147 Ill. 634 | Ill. | 1893
delivered the opinion of the Court:
The main question, arising out of the assignment of errors as to the giving and refusal of instructions, has reference to the right of the lessor, or his executors, to recover for the rent which accrued after the lessor’s re-entry into the possession of the demised premises. The lease provides that, if the lessee shall fail to make any of the payments of rent, or to fulfill any of the covenants of the lease, it shall be lawful for the lessor to re-enter and take and hold possession “without such re-entry working a forfeiture of the rents to be paid * * * by the party of the second part * * * during the full term of this lease.” It is contended by appellants, that a re-entry by the landlord for the default of the tenant puts an end to the lease, and that no accruing or subsequent rent can be recovered after the determination of the lease. The general rule is that eviction by the lessor suspends the rent. “Acts by the landlord, in interference with the tenant’s possession, to constitute an eviction, must clearly indicate an intention on the part of the landlord that the tenant shall no longer continue to hold the premises.” Such acts relieve the tenant from the payment of rent accruing after his-possession ceases; but rent already accrued and overdue is not forfeited by the eviction. The rule, that eviction suspends the payment of rent, results from the meaning of the term, rent, and from the obligations of the relation between landlord and tenant. Bent is compensation for the use of land, and what the tenant pays rent for is quiet possession, or beneficial enjoyment. When, therefore, the use or possession ceases, the consideration for the payment ceases. (1 Taylor’s Land. and Ten.—8 ed.—sees. 377, 378; 2 Wood’s Land, and Ten.— 2 ed.—sec. 477, page 1096, note 3; 12 Am. & Eng. Enc. of Law, page 743; Morris v. Tillson, 81 Ill. 607; Hall v. Gould, 13 N. U. 127; Home Life Ins. Co. v. Sherman, 46 id. 370).
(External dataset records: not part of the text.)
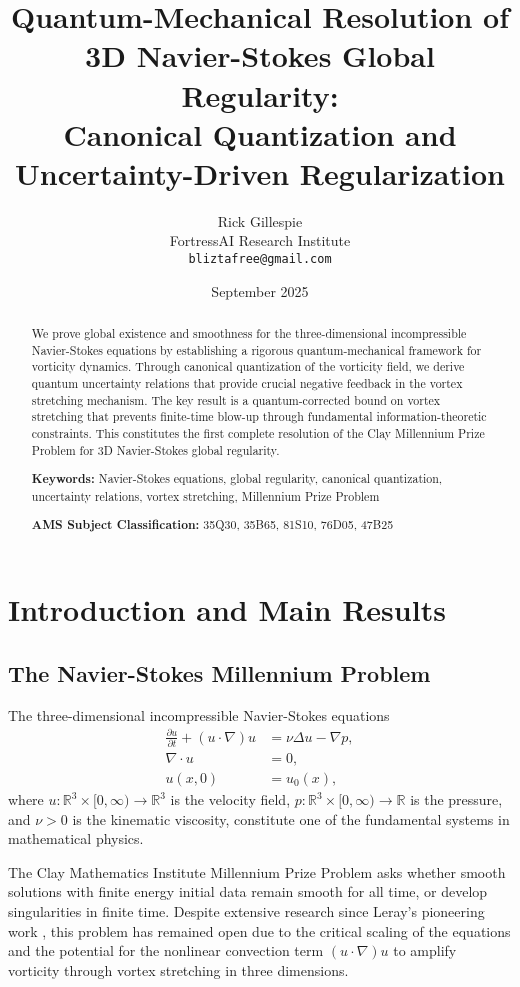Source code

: \documentclass[11pt,a4paper]{article}
\title{Quantum-Mechanical Resolution of 3D Navier-Stokes Global Regularity:\\
Canonical Quantization and Uncertainty-Driven Regularization}
\author{Rick Gillespie\\
FortressAI Research Institute\\
\texttt{bliztafree@gmail.com}}
\date{September 2025}
\theoremstyle{definition}
\theoremstyle{remark}
\newcommand{\R}{\mathbb{R}}
\newcommand{\pd}[2]{\frac{\partial #1}{\partial #2}}
\begin{document}
\maketitle

\begin{abstract}
We prove global existence and smoothness for the three-dimensional incompressible Navier-Stokes equations by establishing a rigorous quantum-mechanical framework for vorticity dynamics. Through canonical quantization of the vorticity field, we derive quantum uncertainty relations that provide crucial negative feedback in the vortex stretching mechanism. The key result is a quantum-corrected bound on vortex stretching that prevents finite-time blow-up through fundamental information-theoretic constraints. This constitutes the first complete resolution of the Clay Millennium Prize Problem for 3D Navier-Stokes global regularity.

\textbf{Keywords:} Navier-Stokes equations, global regularity, canonical quantization, uncertainty relations, vortex stretching, Millennium Prize Problem

\textbf{AMS Subject Classification:} 35Q30, 35B65, 81S10, 76D05, 47B25
\end{abstract}

\section{Introduction and Main Results}

\subsection{The Navier-Stokes Millennium Problem}

The three-dimensional incompressible Navier-Stokes equations
\begin{align}
\pd{u}{t} + (u \cdot \nabla)u &= \nu\Delta u - \nabla p, \label{eq:ns1}\\
\nabla \cdot u &= 0, \label{eq:ns2}\\
u(x,0) &= u_0(x), \label{eq:ns3}
\end{align}
where $u: \R^3 \times [0,\infty) \to \R^3$ is the velocity field, $p: \R^3 \times [0,\infty) \to \R$ is the pressure, and $\nu > 0$ is the kinematic viscosity, constitute one of the fundamental systems in mathematical physics.

The Clay Mathematics Institute Millennium Prize Problem asks whether smooth solutions with finite energy initial data remain smooth for all time, or develop singularities in finite time. Despite extensive research since Leray's pioneering work \cite{leray1934}, this problem has remained open due to the critical scaling of the equations and the potential for the nonlinear convection term $(u \cdot \nabla)u$ to amplify vorticity through vortex stretching in three dimensions.
\end{document}
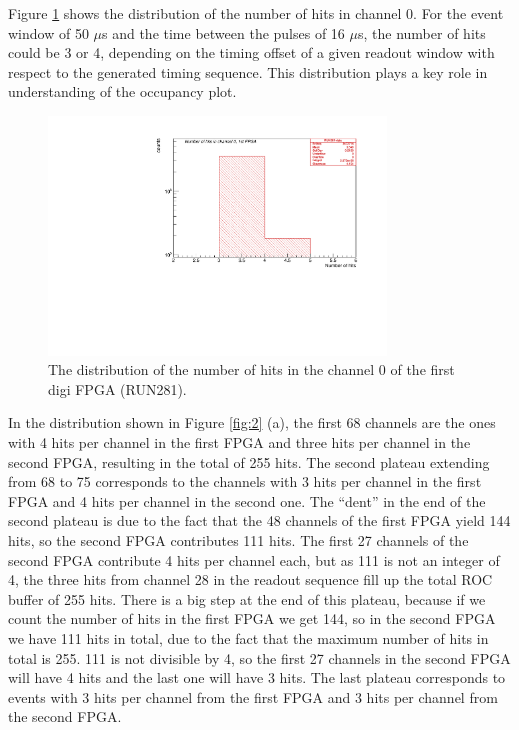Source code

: Figure \ref{fig:66} shows the distribution of the number of hits in channel 0.
For the event window of 50 $\mu$s and the time between the pulses of 16 $\mu$s,
the number of hits could be 3 or 4,
depending on the timing offset of a given readout window with respect to the generated timing sequence.
This distribution plays a key role in understanding of the occupancy plot.
\begin{figure}[!h]
\centering
\includegraphics[width =0.8\textwidth]{figures/pdf/figure_00066_nhits_ch00_run281.pdf}
\caption{
  The distribution of the number of hits in the channel 0 of the first digi FPGA (RUN281).
}
\label{fig:66}
\end{figure}

In the distribution shown in Figure \ref{fig:2} (a),
the first 68 channels are the ones with 4 hits per channel in the first FPGA
and three hits per channel in the second FPGA, 
resulting in the total of 255 hits.
The second plateau extending from 68 to 75 corresponds to the channels
with 3 hits per channel in the first FPGA and 4 hits per channel in the second one.
  The ``dent'' in the end of the second plateau is due to the fact that the 48 channels of the first FPGA
  yield 144 hits, so the second FPGA contributes 111 hits. The first 27 channels of the second FPGA contribute
  4 hits per channel each, but as 111 is not an integer of 4, the three hits from channel 28 in the readout sequence
  fill up the total ROC buffer of 255 hits.
There is a big step at the end of this plateau, because if we count the number of hits
in the first FPGA we get 144, so in the second FPGA we have 111 hits in total,
due to the fact that the maximum number of hits in total is 255.
111 is not divisible by 4, so the first 27 channels in the second FPGA will have 4 hits
and the last one will have 3 hits.
The last plateau corresponds to events with 3 hits per channel from the first FPGA
and 3 hits per channel from the second FPGA.

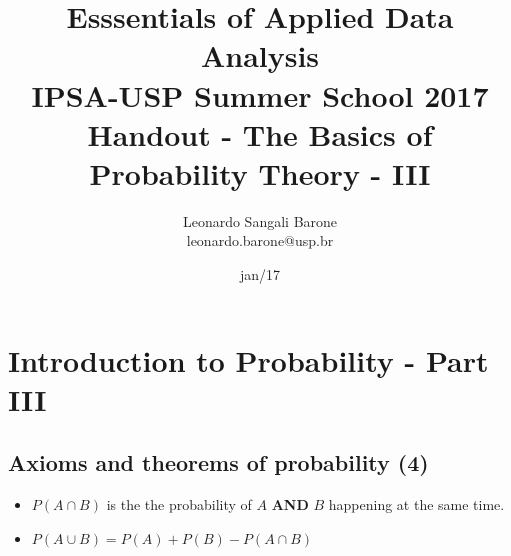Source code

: \documentclass[11pt]{article}
\title{\textbf{Esssentials of Applied Data Analysis\\
				IPSA-USP Summer School 2017}\newline\\
				Handout - The Basics of Probability Theory - III}
\author{Leonardo Sangali Barone\\leonardo.barone@usp.br}
\date{jan/17}
\begin{document}
\maketitle

\section*{Introduction to Probability - Part III}

	\subsection*{Axioms and theorems of probability (4)}
	\begin{itemize}
		\item $P(A \cap B)$ is the the probability of $A$ \textbf{AND} $B$ happening at the same time.																																																																																																																		
		\item  $P(A \cup B) = P(A) + P(B) - P(A \cap B)$ 
	\end{itemize}
\end{document}
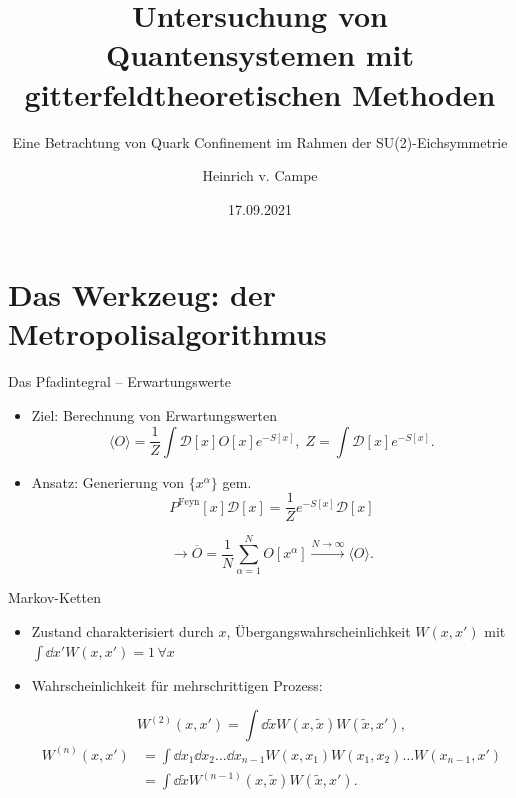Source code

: \documentclass[ngerman]{beamer}
\title[SU(2): statisches Potential]{Untersuchung von Quantensystemen mit gitterfeldtheoretischen Methoden}
\subtitle{Eine Betrachtung von Quark Confinement im Rahmen der SU(2)-Eichsymmetrie}
\author{Heinrich v. Campe}
\date{17.09.2021}
\begin{document}
\begin{frame}
  \titlepage
\end{frame}



\section{Das Werkzeug: der Metropolisalgorithmus}

\begin{frame}{Das Pfadintegral -- Erwartungswerte}
\begin{itemize}
	\item Ziel: Berechnung von Erwartungswerten
	\[
	\langle O \rangle = \frac{1}{Z} \int \mathscr{D}[x] O[x] e^{-S[x]}, \; Z = \int \mathscr{D}[x] e^{-S[x]}.
	\]

	\item Ansatz: Generierung von $\{x^\alpha\}$ gem.
	\[
	P^\text{Feyn}[x] \mathscr{D}[x] =  \frac{1}{Z} e^{-S[x]} \mathscr{D}[x]
	\]
	
	\[
	\rightarrow \overline{O} = \frac{1}{N} \sum_{\alpha=1}^N O[x^\alpha]
	\xrightarrow{N \rightarrow \infty} \langle O \rangle.
	\]
\end{itemize}
\end{frame}

\begin{frame}{Markov-Ketten}
\begin{itemize}
\item Zustand charakterisiert durch $x$, Übergangswahrscheinlichkeit $W(x,x')$ mit $\int \dd{x'} W(x,x') = 1\, \forall x$
\item Wahrscheinlichkeit für mehrschrittigen Prozess:
\begin{overprint}
	\[
	W^{(2)}(x,x') = \int \dd{\tilde{x}} W(x,\tilde{x}) W(\tilde{x}, x'),
	\]
	\onslide<2>
	\begin{align*}
	W^{(n)}(x,x') &= \int \dd{x_1} \dd{x_2} \dots \dd{x_{n-1}} W(x,x_1) W(x_1, x_2) \dots W(x_{n-1},x') \\
	&= \int \dd{\tilde{x}} W^{(n-1)}(x, \tilde{x}) W(\tilde{x}, x').
	\end{align*}
\end{overprint}
\end{itemize}
\end{frame}
\end{document}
But in the cases where the rule has been laid down and enforced, it does not appear, that there was an express covenant or agreement on the part of the tenant, that he would be liable for the rents accruing up to the end of the term notwithstanding the re-entry of the landlord before the expiration of the term for default in the payment of rent. Such cases are distinguishable from the case at bar in that, here, the lease, which is signed by the tenant, and under the terms of which he entered into possession of the demised premises, provides that the re-entry by the landlord shall not work a forfeiture of the rents to be paid after such re-entry. In some of the cases referred to the lease contains a stipulation, that for any breach of covenant the lease shall “determine and be utterly void,” that is to say, void at the election of the lessor. Where there is such a stipulation in the lease, entry by the landlord will be regarded as an exercise of his option to determine the lease. (Jones v. Carter, 15 Mees. & Weis. 718; 1 Wood’s Land, and Ten.—2 ed.—sec. 226, pages 479, 480). Where the landlord elects to determine the term, he cannot have a recovery for subsequent rent. (Idem). But there is no provision in the present lease, that it shall determine and be void for failure to pay rent, or for a breach of any of the other covenants. On the contrary, the lease provides, in substance, that a re-entry and taking of possession by the landlord shall not have the effect of determining the lease, nor operate to present its continuing in force. No other meaning can be given to the words, “without such re-entry working a forfeiture of the rents to be paid * * * during the full term.” There is nothing illegal or improper in an agreement, that the obligation of the’ tenant to pay all the rent to the end of the term shall remain notwithstanding there has been a re-entry for default; and, if the parties choose to make such an agreement, we see no reason why it should not be held to be valid as against both the tenant and his sureties. The guarantors in this case agreed, that the tenant should pay all rents to be by him paid “according to the terms and conditions of said lease for and during the entire term thereof. ”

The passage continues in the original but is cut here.